**Records to use**
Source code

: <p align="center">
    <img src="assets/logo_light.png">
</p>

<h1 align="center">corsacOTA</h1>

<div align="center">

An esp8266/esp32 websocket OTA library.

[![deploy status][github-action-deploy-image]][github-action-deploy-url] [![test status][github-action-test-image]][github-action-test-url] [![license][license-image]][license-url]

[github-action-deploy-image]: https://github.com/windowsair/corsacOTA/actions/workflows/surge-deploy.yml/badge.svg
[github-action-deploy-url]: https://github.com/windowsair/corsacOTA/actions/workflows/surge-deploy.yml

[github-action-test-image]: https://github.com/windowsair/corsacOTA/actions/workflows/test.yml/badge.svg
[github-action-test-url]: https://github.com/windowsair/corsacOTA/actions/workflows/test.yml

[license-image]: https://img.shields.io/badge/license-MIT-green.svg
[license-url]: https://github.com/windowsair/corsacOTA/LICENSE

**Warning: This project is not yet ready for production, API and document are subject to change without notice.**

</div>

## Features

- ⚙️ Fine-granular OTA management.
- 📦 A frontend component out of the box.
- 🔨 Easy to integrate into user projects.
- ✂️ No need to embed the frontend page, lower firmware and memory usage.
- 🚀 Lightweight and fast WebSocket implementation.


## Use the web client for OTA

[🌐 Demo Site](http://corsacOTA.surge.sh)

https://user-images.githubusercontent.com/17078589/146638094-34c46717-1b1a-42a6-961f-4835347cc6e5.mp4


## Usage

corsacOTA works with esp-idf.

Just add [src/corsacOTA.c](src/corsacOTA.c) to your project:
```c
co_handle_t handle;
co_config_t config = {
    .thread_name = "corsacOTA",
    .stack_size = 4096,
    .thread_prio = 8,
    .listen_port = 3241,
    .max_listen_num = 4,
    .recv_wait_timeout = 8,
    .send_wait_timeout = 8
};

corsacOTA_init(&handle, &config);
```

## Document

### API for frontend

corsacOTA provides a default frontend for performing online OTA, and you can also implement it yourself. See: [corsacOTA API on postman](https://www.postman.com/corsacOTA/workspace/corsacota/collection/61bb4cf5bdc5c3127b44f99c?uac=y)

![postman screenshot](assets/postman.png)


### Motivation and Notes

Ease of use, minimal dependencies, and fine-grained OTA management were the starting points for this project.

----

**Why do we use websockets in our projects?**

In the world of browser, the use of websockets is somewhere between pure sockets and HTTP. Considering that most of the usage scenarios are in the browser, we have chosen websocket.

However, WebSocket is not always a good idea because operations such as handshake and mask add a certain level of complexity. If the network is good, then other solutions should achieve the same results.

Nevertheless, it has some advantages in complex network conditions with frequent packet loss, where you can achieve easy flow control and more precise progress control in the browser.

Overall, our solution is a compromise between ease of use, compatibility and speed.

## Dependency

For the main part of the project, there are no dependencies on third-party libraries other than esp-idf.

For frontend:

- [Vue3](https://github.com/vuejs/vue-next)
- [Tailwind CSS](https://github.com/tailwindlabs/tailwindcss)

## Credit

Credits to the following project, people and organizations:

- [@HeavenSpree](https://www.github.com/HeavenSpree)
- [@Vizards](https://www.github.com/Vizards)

**What to do**
Go through the listing above and pull out each line containing the word "achieve".

**Answer space**
However, WebSocket is not always a good idea because operations such as handshake and mask add a certain level of complexity. If the network is good, then other solutions should achieve the same results.
Nevertheless, it has some advantages in complex network conditions with frequent packet loss, where you can achieve easy flow control and more precise progress control in the browser.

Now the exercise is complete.